- _Exercise directions_
Produce a verbatim transcription of the records below, beginning at the line containing "1.系统需要在Windows环境下运行，以可执行文件形式发布。" and ending at the final line; include only those lines.

- _Data supplied_
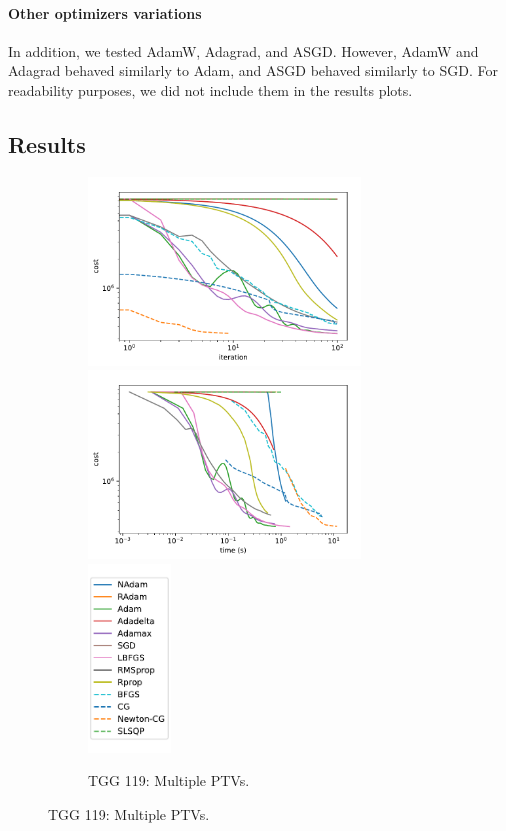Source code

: \paragraph{Other optimizers variations}
In addition, we tested AdamW, Adagrad, and ASGD.
However, AdamW and Adagrad behaved similarly to Adam, and ASGD behaved similarly to SGD.
For readability purposes, we did not include them in the results plots.

\subsection{Results}

\begin{figure}
	\centering
	\begin{subfigure}{\textwidth}
		\centering
		\includegraphics[height=5cm]{optimizers_comparison/TGG119Multi-iter.pdf}
		\includegraphics[height=5cm]{optimizers_comparison/TGG119Multi-time.pdf}
		\includegraphics[height=5cm]{optimizers_comparison/legend.pdf}
		\caption{TGG 119: Multiple PTVs.}
		\label{fig:TGG119_Multi}

\end{subfigure}
\end{figure}
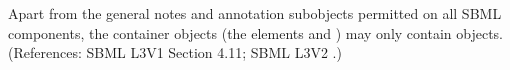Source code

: Apart from the general notes and annotation subobjects permitted on all
SBML components, the \ListOfSpeciesReferences container objects (\ie the
\Reaction elements  and ) may
only contain \SpeciesReference objects.  (References: SBML L3V1 Section 4.11; SBML L3V2
.)
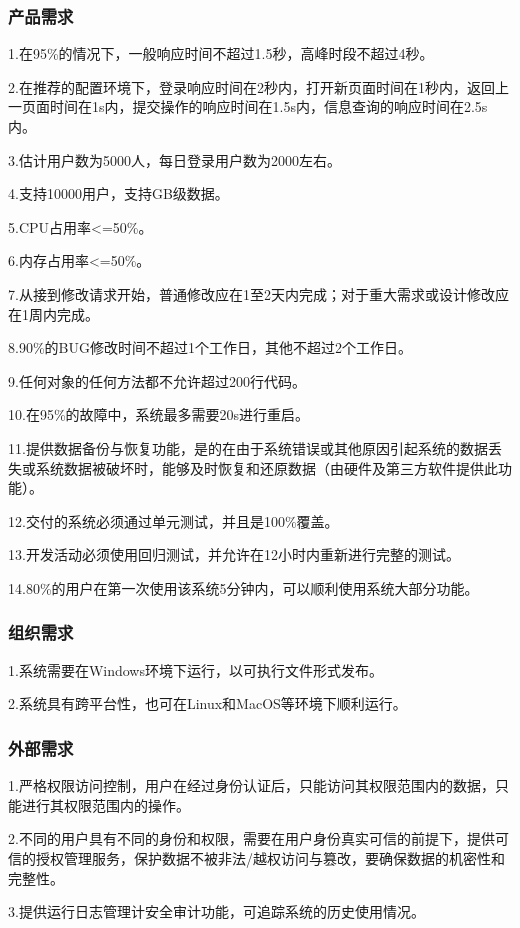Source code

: \documentclass[a4paper,UTF8]{article}
\begin{document}
\subsubsection{产品需求}
1.在95\%的情况下，一般响应时间不超过1.5秒，高峰时段不超过4秒。

2.在推荐的配置环境下，登录响应时间在2秒内，打开新页面时间在1秒内，返回上一页面时间在1s内，提交操作的响应时间在1.5s内，信息查询的响应时间在2.5s内。

3.估计用户数为5000人，每日登录用户数为2000左右。

4.支持10000用户，支持GB级数据。

5.CPU占用率<=50\%。

6.内存占用率<=50\%。

7.从接到修改请求开始，普通修改应在1至2天内完成；对于重大需求或设计修改应在1周内完成。

8.90\%的BUG修改时间不超过1个工作日，其他不超过2个工作日。

9.任何对象的任何方法都不允许超过200行代码。

10.在95\%的故障中，系统最多需要20s进行重启。

11.提供数据备份与恢复功能，是的在由于系统错误或其他原因引起系统的数据丢失或系统数据被破坏时，能够及时恢复和还原数据（由硬件及第三方软件提供此功能）。

12.交付的系统必须通过单元测试，并且是100\%覆盖。

13.开发活动必须使用回归测试，并允许在12小时内重新进行完整的测试。

14.80\%的用户在第一次使用该系统5分钟内，可以顺利使用系统大部分功能。

\subsubsection{组织需求}
1.系统需要在Windows环境下运行，以可执行文件形式发布。

2.系统具有跨平台性，也可在Linux和MacOS等环境下顺利运行。

\subsubsection{外部需求}
1.严格权限访问控制，用户在经过身份认证后，只能访问其权限范围内的数据，只能进行其权限范围内的操作。

2.不同的用户具有不同的身份和权限，需要在用户身份真实可信的前提下，提供可信的授权管理服务，保护数据不被非法/越权访问与篡改，要确保数据的机密性和完整性。

3.提供运行日志管理计安全审计功能，可追踪系统的历史使用情况。
\end{document}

- _Task solution_
1.系统需要在Windows环境下运行，以可执行文件形式发布。

2.系统具有跨平台性，也可在Linux和MacOS等环境下顺利运行。

\subsubsection{外部需求}
1.严格权限访问控制，用户在经过身份认证后，只能访问其权限范围内的数据，只能进行其权限范围内的操作。

2.不同的用户具有不同的身份和权限，需要在用户身份真实可信的前提下，提供可信的授权管理服务，保护数据不被非法/越权访问与篡改，要确保数据的机密性和完整性。

3.提供运行日志管理计安全审计功能，可追踪系统的历史使用情况。
\end{document}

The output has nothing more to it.